I'd take those lyrics over Embrace any day. Wtf is wrong with people...

EDIT: I see the clip of the Reading performance is on YouTube, and the girls come across much better than that ugly crowd. Top trolling, watching this made me consider that they might be the most punk rock band who have ever played Reading:

https://youtu.be/_hnxies4Wtk

daf

That whole crowd would be straight up before the beak these days - boorish oafs!

gilbertharding

I was in a crowd at Reading in 1990 who was throwing lumps of dried mud at a band called An Emotional Fish. This was early on in a day where the other bands included Mudhoney, Mega City 4 and the Cramps. An Emotional Fish were an ersatz grunge band whose tour was sponsored by Radio 1. I didn't join in with the mud throwing, but I heartily concurred with the sentiment behind it. The singer, in white trousers, at one stage picked up a clod of turf and wore it as a wig.

I wasn't there two years earlier when Bonnie Tyler was pelted with bottles of urine. Awful, of course - but in 1988 urine throwing at festivals was merely a continuation of a fine British tradition. There's footage on the Led Zeppelin Live DVD of crowds at Knebworth hurling open bottles at each other. That's rockers for you, I guess.

Daphne and Celeste are great, of course. Totally punk.

Jockice

Quote from: gilbertharding on March 01, 2019, 02:40:08 PM
I was in a crowd at Reading in 1990 who was throwing lumps of dried mud at a band called An Emotional Fish. This was early on in a day where the other bands included Mudhoney, Mega City 4 and the Cramps. An Emotional Fish were an ersatz grunge band whose tour was sponsored by Radio 1. I didn't join in with the mud throwing, but I heartily concurred with the sentiment behind it. The singer, in white trousers, at one stage picked up a clod of turf and wore it as a wig.

I wasn't there two years earlier when Bonnie Tyler was pelted with bottles of urine. Awful, of course - but in 1988 urine throwing at festivals was merely a continuation of a fine British tradition. There's footage on the Led Zeppelin Live DVD of crowds at Knebworth hurling open bottles at each other. That's rockers for you, I guess.

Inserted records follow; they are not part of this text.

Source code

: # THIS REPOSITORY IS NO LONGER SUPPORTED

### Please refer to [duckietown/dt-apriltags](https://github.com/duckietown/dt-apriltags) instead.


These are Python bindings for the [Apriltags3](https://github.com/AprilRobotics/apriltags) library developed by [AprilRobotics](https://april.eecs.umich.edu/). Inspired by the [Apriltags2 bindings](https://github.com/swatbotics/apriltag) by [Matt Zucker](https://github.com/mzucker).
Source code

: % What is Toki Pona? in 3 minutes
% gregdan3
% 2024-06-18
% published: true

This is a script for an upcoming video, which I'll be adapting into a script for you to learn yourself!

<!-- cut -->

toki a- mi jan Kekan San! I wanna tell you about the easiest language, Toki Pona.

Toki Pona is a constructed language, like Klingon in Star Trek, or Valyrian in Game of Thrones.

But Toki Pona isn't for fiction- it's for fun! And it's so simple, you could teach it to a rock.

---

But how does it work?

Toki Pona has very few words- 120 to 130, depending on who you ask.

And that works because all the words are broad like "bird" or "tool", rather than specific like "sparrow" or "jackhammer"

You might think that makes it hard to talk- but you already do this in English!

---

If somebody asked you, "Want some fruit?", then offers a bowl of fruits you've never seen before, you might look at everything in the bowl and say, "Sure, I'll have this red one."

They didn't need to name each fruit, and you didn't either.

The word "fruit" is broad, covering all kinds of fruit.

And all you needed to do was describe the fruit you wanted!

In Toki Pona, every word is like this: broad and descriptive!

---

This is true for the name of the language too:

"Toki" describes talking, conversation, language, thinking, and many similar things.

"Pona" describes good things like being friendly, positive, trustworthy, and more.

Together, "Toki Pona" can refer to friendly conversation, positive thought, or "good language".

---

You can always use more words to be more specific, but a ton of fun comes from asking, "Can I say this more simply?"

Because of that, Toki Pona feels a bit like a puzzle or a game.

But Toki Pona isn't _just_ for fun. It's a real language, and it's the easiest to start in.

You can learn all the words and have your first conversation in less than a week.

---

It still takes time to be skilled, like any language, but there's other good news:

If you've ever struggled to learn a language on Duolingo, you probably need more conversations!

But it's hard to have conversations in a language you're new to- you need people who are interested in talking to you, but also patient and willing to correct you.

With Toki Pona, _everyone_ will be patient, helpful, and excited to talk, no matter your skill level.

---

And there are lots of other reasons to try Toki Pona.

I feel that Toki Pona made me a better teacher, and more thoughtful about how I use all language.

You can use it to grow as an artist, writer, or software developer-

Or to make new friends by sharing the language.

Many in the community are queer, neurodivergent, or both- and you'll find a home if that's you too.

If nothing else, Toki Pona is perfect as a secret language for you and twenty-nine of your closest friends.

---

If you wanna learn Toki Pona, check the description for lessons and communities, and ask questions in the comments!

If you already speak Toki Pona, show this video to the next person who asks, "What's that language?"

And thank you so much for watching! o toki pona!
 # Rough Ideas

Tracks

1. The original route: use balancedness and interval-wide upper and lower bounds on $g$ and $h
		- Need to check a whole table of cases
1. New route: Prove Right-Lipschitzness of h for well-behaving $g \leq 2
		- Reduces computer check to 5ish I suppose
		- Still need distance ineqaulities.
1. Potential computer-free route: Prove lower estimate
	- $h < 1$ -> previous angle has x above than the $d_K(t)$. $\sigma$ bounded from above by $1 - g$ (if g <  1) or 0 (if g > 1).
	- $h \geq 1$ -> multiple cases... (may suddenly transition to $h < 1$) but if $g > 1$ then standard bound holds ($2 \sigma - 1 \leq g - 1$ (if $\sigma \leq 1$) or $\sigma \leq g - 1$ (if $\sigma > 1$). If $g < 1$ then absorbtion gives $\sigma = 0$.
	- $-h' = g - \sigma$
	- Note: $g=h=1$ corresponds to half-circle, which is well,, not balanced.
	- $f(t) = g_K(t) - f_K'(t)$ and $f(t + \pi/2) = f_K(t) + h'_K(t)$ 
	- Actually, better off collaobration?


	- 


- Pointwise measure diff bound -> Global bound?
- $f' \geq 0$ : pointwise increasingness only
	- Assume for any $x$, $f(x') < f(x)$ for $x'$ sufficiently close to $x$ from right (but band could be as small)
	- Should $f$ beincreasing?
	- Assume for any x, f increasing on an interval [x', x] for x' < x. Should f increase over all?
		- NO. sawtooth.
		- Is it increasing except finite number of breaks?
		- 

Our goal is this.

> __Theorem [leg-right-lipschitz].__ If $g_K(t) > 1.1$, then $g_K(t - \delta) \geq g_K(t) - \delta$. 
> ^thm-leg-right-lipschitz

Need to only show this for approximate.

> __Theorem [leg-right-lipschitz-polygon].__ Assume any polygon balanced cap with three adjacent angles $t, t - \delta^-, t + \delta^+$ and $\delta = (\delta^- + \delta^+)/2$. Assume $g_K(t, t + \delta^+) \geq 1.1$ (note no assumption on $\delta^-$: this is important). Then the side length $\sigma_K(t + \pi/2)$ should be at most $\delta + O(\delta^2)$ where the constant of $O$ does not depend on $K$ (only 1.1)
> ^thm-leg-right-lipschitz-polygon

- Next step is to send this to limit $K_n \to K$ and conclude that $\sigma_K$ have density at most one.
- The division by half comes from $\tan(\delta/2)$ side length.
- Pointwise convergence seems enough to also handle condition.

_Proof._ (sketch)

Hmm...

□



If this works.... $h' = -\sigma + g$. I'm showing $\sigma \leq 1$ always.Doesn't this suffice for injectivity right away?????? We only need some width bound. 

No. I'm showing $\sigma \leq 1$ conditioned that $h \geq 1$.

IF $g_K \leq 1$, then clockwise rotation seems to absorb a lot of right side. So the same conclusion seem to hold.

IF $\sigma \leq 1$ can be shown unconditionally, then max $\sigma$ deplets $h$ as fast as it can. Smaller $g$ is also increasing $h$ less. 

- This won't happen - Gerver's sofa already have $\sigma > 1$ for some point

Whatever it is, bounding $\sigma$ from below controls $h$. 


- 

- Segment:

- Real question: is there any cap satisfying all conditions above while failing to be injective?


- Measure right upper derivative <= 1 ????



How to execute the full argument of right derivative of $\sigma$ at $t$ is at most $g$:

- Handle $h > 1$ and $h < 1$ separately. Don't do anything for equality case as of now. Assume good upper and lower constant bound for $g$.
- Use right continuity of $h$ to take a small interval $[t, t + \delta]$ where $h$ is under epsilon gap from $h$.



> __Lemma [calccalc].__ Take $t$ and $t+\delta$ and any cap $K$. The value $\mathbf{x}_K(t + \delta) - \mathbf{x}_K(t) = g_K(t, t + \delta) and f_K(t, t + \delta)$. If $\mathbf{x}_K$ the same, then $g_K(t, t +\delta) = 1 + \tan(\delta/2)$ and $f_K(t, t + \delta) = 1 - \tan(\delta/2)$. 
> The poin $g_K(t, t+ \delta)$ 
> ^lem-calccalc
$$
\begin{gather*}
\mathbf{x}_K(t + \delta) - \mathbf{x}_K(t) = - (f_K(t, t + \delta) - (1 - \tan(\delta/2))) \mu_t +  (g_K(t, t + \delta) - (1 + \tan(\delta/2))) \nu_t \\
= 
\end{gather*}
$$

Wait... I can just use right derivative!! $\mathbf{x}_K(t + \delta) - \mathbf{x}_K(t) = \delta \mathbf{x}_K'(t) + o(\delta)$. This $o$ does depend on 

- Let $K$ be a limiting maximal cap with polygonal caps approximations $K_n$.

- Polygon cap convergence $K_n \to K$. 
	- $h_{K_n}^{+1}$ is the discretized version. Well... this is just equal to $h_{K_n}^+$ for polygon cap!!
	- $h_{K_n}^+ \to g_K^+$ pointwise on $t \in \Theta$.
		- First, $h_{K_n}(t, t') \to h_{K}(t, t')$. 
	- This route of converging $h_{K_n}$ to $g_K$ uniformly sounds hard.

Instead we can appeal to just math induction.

Daphne and Celeste are great, of course. Totally punk.

I'm jealous.I actually had a ticket for that but the bastards at work wouldn't give me the day off so I went down on the Saturday. Inspiral Carpets headlined that evening and were actually (and fairly surprisingly) jolly good, but I wish I'd been able to see The Cramps, a band I very nearly saw three times but never did. And it's too late now

I was at Reading the Bonnie Tyler year too. But I didn't go that day. I believe Deacon Blue got it bad too. The day I went to had The Ramones and Iggy Pop as the two main acts but nobody would dare bottle them.

Brundle-Fly

Talk Talk got booed off at a Genesis gig. Cardiacs got booed off at a Marillion gig. 

The average fifty-six-year-old Prog Rock magazine subscriber now claim that they always adored this quartet of bands (similarly, other 'post punk targets' : pre Aha stuff, pre-Crowded House, early Split Enz shit, Nick Beggs from Kajagoogoo, Francis Dunnery from It Bites)

Cape-wearing hypocritical cunts.*


*obviously, people mature and should not be held to ransom to opinions they held nearly forty years ago.








DrGreggles

Of course Daphne and Celeste are great.
They were terrific fun to start with (I loved how much they took the piss), but now their songs are actually decent too.